皮膚のできものを除去する場合、当院ではメスを使用します。
肌に刃物をあてがうことは、行う方も受ける方もそれなりの覚悟が要ります。
「手術→メス→怖い→受けたくない」という図式は誰でも当然の反応でしょう。
例えばほくろの治療でレーザーを使用しますとアピールしている施設は少なからずあります。
「レーザー→ハイテク→安心」という図式が頭に浮かぶ人も多いでしょう。医療側もレーザーを使うとメスのように出血しませんし、使い慣れないと切りすぎてしまうようなリスクもないので、特に皮膚科医に好んで使う人がいます。

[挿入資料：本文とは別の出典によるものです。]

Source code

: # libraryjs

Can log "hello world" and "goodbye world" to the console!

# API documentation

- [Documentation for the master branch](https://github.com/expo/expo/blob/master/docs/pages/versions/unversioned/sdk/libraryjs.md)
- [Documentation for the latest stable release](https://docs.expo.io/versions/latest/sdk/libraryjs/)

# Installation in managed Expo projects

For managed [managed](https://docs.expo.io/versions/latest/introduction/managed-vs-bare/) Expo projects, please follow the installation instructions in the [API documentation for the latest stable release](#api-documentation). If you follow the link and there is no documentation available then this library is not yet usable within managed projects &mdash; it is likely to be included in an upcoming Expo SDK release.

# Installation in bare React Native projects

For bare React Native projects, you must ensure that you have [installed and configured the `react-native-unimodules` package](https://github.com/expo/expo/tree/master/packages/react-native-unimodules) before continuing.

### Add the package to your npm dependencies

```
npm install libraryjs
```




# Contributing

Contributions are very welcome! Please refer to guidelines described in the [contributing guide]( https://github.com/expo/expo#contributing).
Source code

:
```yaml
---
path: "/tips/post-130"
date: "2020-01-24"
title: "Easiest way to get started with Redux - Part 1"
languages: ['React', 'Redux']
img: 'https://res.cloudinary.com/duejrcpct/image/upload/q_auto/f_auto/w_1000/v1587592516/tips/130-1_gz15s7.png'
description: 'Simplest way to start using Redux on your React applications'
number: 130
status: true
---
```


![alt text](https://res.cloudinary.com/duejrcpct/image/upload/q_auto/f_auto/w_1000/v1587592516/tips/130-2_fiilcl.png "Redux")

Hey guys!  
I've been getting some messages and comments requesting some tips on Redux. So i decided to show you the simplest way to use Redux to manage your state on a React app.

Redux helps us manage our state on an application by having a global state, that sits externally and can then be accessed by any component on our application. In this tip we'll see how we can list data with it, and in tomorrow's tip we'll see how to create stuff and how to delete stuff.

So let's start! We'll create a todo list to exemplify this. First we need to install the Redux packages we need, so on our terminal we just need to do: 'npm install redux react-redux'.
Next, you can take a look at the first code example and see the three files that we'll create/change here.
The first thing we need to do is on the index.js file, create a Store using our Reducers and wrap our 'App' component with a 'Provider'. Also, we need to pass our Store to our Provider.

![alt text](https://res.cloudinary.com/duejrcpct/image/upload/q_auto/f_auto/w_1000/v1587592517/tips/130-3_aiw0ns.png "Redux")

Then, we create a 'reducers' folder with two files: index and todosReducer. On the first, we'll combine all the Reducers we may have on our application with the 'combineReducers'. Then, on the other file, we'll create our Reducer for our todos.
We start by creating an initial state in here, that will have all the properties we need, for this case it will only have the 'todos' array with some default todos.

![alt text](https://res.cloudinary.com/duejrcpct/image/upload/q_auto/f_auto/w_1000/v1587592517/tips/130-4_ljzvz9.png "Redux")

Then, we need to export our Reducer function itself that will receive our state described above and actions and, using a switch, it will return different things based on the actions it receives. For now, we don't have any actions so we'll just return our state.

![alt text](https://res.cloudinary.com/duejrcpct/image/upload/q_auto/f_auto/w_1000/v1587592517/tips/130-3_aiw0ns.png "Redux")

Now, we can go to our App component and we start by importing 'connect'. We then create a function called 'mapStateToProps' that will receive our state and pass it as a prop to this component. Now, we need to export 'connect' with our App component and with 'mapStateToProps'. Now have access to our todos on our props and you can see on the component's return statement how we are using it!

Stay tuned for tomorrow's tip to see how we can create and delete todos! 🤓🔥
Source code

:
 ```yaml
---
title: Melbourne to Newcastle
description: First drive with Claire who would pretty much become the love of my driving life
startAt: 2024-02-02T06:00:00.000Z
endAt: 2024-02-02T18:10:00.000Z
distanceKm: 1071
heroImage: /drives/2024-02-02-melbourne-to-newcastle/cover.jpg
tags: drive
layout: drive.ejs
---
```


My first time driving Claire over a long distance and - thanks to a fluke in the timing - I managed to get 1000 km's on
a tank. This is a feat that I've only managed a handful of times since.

ここでいうレーザーとはシミ取りに使用するQスイッチレーザーではなくて炭酸ガスレーザーという、いわゆる「レーザーメス」のことです。
たしかに炭酸ガスレーザーは出血も少なく、深さも一定に切れてゆく優れた特性を持っています。内視鏡の手術などではなくてはならない医療機器です。

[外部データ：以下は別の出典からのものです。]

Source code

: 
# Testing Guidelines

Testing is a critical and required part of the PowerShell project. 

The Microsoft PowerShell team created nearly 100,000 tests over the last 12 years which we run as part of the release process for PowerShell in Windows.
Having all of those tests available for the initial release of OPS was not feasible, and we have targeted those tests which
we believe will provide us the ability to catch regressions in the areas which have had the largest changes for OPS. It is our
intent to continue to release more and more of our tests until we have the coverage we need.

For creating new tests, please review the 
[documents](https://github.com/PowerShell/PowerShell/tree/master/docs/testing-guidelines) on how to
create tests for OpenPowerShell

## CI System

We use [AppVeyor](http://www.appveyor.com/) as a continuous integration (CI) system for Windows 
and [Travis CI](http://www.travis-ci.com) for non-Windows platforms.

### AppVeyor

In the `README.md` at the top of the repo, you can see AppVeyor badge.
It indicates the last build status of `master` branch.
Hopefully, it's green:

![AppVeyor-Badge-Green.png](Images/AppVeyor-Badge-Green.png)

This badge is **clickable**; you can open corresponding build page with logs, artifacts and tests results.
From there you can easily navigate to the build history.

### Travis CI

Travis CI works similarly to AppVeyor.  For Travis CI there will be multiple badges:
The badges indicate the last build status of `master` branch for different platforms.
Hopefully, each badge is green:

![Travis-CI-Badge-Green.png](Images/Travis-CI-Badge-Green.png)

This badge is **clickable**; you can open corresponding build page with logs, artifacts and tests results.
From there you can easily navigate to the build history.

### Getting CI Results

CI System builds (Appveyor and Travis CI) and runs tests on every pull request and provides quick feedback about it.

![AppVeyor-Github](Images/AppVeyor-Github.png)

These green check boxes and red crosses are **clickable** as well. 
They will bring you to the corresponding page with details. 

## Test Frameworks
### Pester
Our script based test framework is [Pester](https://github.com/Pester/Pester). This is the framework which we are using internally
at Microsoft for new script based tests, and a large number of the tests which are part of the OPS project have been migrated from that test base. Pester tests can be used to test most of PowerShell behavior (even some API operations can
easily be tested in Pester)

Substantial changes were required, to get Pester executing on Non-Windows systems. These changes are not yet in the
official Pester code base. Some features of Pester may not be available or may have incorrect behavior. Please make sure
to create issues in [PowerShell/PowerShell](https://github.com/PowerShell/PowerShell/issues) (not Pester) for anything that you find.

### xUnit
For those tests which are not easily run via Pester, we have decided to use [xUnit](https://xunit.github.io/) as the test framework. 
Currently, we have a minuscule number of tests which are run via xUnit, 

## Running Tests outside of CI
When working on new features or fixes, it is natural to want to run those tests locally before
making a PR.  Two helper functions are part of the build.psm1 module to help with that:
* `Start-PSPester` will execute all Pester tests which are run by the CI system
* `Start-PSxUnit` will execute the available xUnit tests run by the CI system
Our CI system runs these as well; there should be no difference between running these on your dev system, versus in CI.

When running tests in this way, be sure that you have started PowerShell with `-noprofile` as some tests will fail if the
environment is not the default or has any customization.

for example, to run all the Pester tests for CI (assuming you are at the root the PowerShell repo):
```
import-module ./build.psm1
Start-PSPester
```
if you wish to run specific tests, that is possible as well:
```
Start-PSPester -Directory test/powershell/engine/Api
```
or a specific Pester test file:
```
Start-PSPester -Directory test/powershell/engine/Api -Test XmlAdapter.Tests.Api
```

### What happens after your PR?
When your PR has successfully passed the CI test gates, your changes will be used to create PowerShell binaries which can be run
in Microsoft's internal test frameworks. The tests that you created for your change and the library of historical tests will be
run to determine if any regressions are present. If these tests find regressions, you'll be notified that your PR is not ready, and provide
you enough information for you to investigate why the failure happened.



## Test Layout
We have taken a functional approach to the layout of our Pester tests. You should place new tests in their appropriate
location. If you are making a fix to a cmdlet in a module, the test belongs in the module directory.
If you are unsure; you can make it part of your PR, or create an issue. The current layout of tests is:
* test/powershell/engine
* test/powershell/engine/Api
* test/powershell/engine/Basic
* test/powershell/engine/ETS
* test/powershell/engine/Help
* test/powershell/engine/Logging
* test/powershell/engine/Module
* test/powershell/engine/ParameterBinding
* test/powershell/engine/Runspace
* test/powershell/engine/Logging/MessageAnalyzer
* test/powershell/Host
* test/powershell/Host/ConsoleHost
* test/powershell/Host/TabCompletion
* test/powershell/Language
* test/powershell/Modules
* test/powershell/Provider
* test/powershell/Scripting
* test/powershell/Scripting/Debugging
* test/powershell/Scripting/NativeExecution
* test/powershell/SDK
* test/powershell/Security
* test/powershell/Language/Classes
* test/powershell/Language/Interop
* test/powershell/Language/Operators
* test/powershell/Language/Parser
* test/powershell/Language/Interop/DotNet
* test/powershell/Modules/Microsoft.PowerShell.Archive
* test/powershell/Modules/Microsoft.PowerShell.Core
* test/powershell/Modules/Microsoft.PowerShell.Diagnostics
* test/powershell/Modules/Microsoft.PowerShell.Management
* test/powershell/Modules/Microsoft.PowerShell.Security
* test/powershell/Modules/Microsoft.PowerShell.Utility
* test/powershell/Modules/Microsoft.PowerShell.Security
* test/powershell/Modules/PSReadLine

しかしながら、「レーザーならきれいに治る」ということは必ずしも言えることではありません。これが太田母斑の話なら、私も「レーザーできれいになりますよ」と言います。
でも、ほくろがレーザーできれいに治るとは絶対言いません。Qスイッチレーザーと炭酸ガスレーザーは全く性質の異なるレーザーなのです。炭酸ガスレーザーと皮膚との相性はよろしくありません。
ほくろは母斑細胞の集まりなので、その塊を除去しないことには治療になりません。
そのために当院ではメスで切除するのですが、その目的を炭酸ガスレーザーで代用することは可能です。出血が少ないので、術後の創部の管理も簡単です。

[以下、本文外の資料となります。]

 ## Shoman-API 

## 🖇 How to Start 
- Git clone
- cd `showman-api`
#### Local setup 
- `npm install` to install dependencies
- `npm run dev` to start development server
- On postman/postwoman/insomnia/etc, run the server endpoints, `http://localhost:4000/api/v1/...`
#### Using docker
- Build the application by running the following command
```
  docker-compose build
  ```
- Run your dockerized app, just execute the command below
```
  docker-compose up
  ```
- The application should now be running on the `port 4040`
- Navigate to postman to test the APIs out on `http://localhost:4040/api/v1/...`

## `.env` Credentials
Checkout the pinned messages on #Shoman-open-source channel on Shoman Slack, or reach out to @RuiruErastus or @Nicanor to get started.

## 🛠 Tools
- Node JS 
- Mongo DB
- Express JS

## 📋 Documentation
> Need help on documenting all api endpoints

しかし、ちょっと考えてみてください。傷が治るのは血の通った組織だからなのです。血液内には傷を治すきっかけになる成分が血小板という細胞に含まれていて、血管が破綻するとその成分が活性化するのです。
レーザーで切ると出血しないのは切ると同時に組織を焼いてしまうからなのです。レーザーで焼かれた血管は内部の血液成分も焼けてしまっています。つまりそれは治りが遅いことにつながってゆくのです。やけどと切り傷の治る時間を比べると切り傷のほうが早いことをほとんどの人が経験しているのではないでしょうか。
一見メスは野蛮に見えますが、実際は切る組織に優しいのです。スパッと切られた組織はすぐにくっつき始めます。
よく切れる包丁で調理された料理はよりおいしく感じるのと似ている気もしますね。